Fig 2: Scatter plot showing disruptiveness scores against average outdoor hours and a line showing the linear regression model.

The result of the linear model shown in Fig.2 is interesting, it shows a correlation between the two variables, however the correlation is not strong. The correlation is negative, meaning that, according to our findings, a larger amount of hours spent outdoors is correlated with a slightly lower level of disruptiveness.

resid = []
for i in range(0, len(behaviour['average_outdoor_hours'])):
resid.append(behaviour['disruptiveness'][i] - (-0.0832*behaviour['average_outdoor_hours'][i] + 10.4952))
# Checking the distribution of the residuals
plt.figure(figsize=(10,6))
sns.histplot(x=resid, bins = 11) # histogram
plt.show()
plt.figure(figsize=(10, 6))
stats.probplot(resid,plot=plt) # probability plot
plt.show()

Here, we examine the reliability of the linear model. The histogram shows a normal distribution which is skewed to the right. This is also visible in the QQ-plot, as the values deviate more from the left side of the line. Other than that, the QQ-plot does not show any extreme outliers, most of the values are close to the line. From these plots, we can determine the linear model to be reliable, although a little skewed.

### Conclusion

In this study, we attempted to find out to what extent daily screen time and outdoor play affect the level of disruptiveness in children aged 2 to 5. We examined five explanatory variables: age, gender, screen time for television, screen time for game devices and average hours spent outside. In the end, the outdoor hours had the largest effect. We removed all the other variables from the model because they didn't show any statistically significant effect. In our final linear regression model, the slope is not very steep. The outdoor hours is not a very reliable predictor of disruptiveness, so there are likely other factors that come into play. Nevertheless, there is a slight negative correlation. From this study, we can observe that a larger amount of hours outside is correlated with a slightly lower level of disruptiveness and vice-versa.

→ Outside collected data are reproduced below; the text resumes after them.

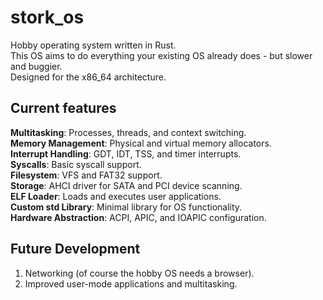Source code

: # stork_os

Hobby operating system written in Rust. <br>
This OS aims to do everything your existing OS already does - but slower and buggier.<br>
Designed for the x86_64 architecture.

## Current features
<b>Multitasking</b>: Processes, threads, and context switching.<br>
<b>Memory Management</b>: Physical and virtual memory allocators.<br>
<b>Interrupt Handling</b>: GDT, IDT, TSS, and timer interrupts.<br>
<b>Syscalls</b>: Basic syscall support.<br>
<b>Filesystem</b>: VFS and FAT32 support.<br>
<b>Storage</b>: AHCI driver for SATA and PCI device scanning.<br>
<b>ELF Loader</b>: Loads and executes user applications.<br>
<b>Custom std Library</b>: Minimal library for OS functionality.<br>
<b>Hardware Abstraction</b>: ACPI, APIC, and IOAPIC configuration.<br>

## Future Development
1. Networking (of course the hobby OS needs a browser).
2. Improved user-mode applications and multitasking.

Clearly, the model has its limitations. There is only a slight correlation, which means that in order to reliably predict disruptive behaviour in children, it would be necessary to examine other factors. Additionally, the dataset is limited in a few ways. Firstly, the level of disruptiveness is measured using only 7 questions, and results in scores between 7 and 21 points. Perhaps using more questions, and therefore having a wider range for the scores, would give a more accurate estimation of behaviour. Secondly, the scores are somewhat subjective. Parents might assume their child to be more well-behaved than in reality, or they might underestimate their child's screen time. Because the data was collected from questionnaires instead of from measurements, it might not be entirely accurate.